▶ [Exercise objective]: Whichever lines of the material contain "partes", copy each of them.

▶ [Exercise data]:
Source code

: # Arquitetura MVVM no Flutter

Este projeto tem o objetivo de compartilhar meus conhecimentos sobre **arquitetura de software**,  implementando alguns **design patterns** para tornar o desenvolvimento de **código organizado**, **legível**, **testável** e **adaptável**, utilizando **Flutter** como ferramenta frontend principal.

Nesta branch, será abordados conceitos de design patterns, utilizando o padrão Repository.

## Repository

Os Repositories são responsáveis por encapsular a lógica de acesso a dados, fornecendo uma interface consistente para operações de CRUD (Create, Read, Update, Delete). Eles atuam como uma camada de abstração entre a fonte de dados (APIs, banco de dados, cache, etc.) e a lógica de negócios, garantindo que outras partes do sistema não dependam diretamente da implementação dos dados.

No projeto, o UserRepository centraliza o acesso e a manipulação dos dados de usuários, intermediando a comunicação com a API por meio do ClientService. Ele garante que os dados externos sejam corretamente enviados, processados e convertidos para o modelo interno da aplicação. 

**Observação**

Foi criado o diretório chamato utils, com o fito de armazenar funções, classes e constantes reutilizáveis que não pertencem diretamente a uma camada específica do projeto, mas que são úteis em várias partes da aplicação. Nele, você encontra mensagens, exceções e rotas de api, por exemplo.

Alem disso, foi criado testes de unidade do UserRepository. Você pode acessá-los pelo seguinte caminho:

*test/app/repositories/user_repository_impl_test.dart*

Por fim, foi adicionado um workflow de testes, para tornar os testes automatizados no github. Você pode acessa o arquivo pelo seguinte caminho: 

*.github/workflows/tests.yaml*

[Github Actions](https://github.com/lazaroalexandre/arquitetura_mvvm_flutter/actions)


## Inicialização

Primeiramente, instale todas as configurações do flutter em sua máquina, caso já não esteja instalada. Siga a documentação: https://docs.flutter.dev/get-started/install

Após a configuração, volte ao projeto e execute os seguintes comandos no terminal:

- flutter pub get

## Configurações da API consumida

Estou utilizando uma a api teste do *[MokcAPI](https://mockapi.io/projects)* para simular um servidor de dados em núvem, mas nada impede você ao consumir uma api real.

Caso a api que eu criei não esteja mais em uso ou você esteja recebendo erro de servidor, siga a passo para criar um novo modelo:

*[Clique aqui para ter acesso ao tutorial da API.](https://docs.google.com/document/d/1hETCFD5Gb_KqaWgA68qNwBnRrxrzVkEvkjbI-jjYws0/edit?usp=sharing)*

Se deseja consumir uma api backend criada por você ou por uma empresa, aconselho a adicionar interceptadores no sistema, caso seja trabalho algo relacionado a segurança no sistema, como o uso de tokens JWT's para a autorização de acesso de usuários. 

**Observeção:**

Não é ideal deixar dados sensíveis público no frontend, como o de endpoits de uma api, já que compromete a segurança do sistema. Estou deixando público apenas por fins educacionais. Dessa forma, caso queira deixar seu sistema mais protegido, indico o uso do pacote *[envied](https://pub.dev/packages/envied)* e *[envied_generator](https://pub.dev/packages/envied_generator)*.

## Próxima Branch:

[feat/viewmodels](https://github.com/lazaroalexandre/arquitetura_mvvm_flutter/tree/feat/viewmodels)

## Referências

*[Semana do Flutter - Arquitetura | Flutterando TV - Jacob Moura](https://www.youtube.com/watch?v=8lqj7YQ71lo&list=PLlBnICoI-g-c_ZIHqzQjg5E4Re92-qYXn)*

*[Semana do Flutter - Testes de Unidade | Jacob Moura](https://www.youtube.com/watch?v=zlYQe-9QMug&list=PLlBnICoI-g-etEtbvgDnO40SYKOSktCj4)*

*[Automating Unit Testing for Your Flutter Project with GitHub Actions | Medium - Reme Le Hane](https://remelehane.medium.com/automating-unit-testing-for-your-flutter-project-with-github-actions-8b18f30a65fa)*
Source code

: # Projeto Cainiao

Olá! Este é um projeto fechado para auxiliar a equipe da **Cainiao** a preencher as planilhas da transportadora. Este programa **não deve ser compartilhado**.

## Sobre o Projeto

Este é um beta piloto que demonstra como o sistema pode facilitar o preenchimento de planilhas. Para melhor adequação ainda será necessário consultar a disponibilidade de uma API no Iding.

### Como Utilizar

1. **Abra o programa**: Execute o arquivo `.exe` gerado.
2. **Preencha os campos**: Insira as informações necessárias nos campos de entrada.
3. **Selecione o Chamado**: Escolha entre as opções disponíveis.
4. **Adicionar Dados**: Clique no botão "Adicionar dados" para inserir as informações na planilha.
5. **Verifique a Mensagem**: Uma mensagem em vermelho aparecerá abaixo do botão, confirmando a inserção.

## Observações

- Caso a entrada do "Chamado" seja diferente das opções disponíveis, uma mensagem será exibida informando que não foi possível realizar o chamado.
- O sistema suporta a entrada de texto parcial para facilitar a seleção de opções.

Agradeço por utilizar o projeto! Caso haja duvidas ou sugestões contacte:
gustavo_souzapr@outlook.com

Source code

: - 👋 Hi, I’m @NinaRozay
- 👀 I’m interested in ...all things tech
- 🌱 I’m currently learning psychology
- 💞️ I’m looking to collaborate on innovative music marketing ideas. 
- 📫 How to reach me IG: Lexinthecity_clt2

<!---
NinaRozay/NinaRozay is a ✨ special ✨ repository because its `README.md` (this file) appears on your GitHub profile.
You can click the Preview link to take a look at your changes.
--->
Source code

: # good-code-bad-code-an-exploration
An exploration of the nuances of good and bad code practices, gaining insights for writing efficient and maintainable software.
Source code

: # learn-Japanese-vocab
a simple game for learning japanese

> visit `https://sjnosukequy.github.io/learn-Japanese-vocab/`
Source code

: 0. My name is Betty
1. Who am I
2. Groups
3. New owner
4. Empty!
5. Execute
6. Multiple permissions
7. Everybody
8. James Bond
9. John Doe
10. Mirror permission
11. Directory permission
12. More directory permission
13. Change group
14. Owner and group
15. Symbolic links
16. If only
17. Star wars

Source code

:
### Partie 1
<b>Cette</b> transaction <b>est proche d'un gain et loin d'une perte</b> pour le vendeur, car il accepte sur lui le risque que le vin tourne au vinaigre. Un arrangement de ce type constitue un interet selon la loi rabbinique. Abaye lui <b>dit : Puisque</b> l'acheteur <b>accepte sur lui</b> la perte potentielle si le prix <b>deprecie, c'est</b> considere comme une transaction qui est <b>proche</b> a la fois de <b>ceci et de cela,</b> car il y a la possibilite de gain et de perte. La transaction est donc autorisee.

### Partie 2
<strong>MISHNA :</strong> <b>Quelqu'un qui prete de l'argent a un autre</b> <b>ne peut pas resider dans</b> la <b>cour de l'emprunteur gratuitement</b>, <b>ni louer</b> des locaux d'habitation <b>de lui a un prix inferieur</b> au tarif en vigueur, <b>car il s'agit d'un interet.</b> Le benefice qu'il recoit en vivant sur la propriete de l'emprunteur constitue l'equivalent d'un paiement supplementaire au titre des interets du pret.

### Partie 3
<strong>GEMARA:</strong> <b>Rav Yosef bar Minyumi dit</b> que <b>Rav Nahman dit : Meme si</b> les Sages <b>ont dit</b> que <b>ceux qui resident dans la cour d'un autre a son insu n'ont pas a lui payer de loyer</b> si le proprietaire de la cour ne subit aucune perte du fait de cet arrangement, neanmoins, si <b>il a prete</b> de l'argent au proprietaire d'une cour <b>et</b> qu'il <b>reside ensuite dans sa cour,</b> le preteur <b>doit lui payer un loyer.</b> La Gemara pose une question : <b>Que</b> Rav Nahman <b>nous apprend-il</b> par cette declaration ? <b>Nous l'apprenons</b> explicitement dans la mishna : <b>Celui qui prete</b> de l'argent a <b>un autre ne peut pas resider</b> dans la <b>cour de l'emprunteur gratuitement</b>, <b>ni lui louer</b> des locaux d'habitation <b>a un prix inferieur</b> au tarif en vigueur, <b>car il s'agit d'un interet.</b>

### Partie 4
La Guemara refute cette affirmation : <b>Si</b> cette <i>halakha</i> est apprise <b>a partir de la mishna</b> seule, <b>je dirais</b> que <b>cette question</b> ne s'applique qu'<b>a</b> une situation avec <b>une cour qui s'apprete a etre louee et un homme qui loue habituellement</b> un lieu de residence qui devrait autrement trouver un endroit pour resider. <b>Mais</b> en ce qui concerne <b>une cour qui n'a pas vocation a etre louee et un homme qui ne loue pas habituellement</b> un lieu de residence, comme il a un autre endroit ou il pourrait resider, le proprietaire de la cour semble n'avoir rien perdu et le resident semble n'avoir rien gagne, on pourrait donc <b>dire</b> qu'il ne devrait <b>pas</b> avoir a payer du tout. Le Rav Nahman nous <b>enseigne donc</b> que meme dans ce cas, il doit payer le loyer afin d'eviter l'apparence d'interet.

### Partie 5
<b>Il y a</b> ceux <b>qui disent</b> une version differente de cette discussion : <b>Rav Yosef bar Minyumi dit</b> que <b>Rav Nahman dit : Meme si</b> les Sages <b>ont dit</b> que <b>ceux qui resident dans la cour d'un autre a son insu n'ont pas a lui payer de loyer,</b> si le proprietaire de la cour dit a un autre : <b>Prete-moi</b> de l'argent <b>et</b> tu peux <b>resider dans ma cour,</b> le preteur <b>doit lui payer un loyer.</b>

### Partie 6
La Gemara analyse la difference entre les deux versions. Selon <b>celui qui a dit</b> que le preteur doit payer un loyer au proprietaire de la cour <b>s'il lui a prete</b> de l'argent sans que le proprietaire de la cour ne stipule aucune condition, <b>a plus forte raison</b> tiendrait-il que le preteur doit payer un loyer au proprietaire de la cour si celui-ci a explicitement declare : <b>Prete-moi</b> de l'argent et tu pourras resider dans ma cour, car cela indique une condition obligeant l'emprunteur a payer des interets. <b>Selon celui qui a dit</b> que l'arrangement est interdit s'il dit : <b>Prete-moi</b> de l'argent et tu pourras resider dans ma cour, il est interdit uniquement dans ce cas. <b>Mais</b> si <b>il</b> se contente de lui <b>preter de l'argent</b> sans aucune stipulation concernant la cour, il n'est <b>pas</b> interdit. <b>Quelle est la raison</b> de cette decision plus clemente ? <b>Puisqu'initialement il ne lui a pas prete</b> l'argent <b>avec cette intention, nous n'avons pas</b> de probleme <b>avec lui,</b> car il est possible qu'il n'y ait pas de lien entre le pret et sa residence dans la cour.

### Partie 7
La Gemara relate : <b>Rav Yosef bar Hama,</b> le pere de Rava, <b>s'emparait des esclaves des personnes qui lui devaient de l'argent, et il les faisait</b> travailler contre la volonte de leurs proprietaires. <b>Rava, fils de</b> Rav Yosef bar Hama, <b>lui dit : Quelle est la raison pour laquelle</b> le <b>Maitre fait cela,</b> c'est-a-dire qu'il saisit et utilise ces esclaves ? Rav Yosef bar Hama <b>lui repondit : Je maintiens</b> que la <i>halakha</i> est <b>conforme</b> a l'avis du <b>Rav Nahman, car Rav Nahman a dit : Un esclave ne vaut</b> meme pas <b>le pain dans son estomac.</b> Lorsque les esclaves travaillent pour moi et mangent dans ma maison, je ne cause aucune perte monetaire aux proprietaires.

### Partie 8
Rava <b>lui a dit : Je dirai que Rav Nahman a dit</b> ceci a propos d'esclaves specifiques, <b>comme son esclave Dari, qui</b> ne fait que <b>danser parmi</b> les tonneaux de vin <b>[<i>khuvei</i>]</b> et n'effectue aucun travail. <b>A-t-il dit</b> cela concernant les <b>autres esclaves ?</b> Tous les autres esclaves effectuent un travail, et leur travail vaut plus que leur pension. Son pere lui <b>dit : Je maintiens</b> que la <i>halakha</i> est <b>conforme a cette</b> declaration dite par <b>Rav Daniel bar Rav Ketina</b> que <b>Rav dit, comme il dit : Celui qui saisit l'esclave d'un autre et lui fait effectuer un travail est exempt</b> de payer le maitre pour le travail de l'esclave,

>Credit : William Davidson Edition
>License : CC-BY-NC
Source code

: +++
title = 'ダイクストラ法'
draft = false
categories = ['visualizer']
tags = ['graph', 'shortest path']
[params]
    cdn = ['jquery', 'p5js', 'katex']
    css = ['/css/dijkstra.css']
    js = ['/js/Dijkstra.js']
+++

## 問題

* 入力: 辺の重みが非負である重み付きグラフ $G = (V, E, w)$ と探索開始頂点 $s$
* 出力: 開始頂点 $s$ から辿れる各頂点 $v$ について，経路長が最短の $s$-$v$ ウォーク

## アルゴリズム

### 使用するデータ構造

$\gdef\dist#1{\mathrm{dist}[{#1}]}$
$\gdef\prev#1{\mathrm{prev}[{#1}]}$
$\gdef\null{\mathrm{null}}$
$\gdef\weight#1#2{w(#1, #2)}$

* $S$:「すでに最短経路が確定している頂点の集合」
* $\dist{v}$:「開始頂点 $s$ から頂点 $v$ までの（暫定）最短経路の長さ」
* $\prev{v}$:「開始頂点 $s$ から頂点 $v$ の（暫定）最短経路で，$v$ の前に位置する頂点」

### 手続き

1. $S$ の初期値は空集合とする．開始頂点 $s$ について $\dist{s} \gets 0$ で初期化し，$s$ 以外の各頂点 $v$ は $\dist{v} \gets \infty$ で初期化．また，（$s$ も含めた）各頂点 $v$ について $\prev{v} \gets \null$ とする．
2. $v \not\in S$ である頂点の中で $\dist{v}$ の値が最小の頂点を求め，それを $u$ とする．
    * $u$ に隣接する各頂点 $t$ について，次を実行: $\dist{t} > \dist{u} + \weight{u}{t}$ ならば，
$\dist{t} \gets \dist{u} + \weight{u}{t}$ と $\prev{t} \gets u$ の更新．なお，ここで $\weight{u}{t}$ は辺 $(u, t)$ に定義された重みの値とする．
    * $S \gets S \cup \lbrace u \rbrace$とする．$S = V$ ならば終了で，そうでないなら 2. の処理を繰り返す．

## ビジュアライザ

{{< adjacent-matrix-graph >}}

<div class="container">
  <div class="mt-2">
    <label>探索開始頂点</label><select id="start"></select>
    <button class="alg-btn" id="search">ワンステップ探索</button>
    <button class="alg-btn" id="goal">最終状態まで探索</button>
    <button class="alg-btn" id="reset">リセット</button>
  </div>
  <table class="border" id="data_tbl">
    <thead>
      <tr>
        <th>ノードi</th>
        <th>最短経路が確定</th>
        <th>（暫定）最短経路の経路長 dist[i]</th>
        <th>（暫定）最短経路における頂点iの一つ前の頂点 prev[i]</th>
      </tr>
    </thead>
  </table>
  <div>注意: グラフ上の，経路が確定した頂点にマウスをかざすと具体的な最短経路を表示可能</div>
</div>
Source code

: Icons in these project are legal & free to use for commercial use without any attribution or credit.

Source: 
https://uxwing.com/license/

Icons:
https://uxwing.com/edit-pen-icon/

▶ [Your response]:
Os Repositories são responsáveis por encapsular a lógica de acesso a dados, fornecendo uma interface consistente para operações de CRUD (Create, Read, Update, Delete). Eles atuam como uma camada de abstração entre a fonte de dados (APIs, banco de dados, cache, etc.) e a lógica de negócios, garantindo que outras partes do sistema não dependam diretamente da implementação dos dados.
Foi criado o diretório chamato utils, com o fito de armazenar funções, classes e constantes reutilizáveis que não pertencem diretamente a uma camada específica do projeto, mas que são úteis em várias partes da aplicação. Nele, você encontra mensagens, exceções e rotas de api, por exemplo.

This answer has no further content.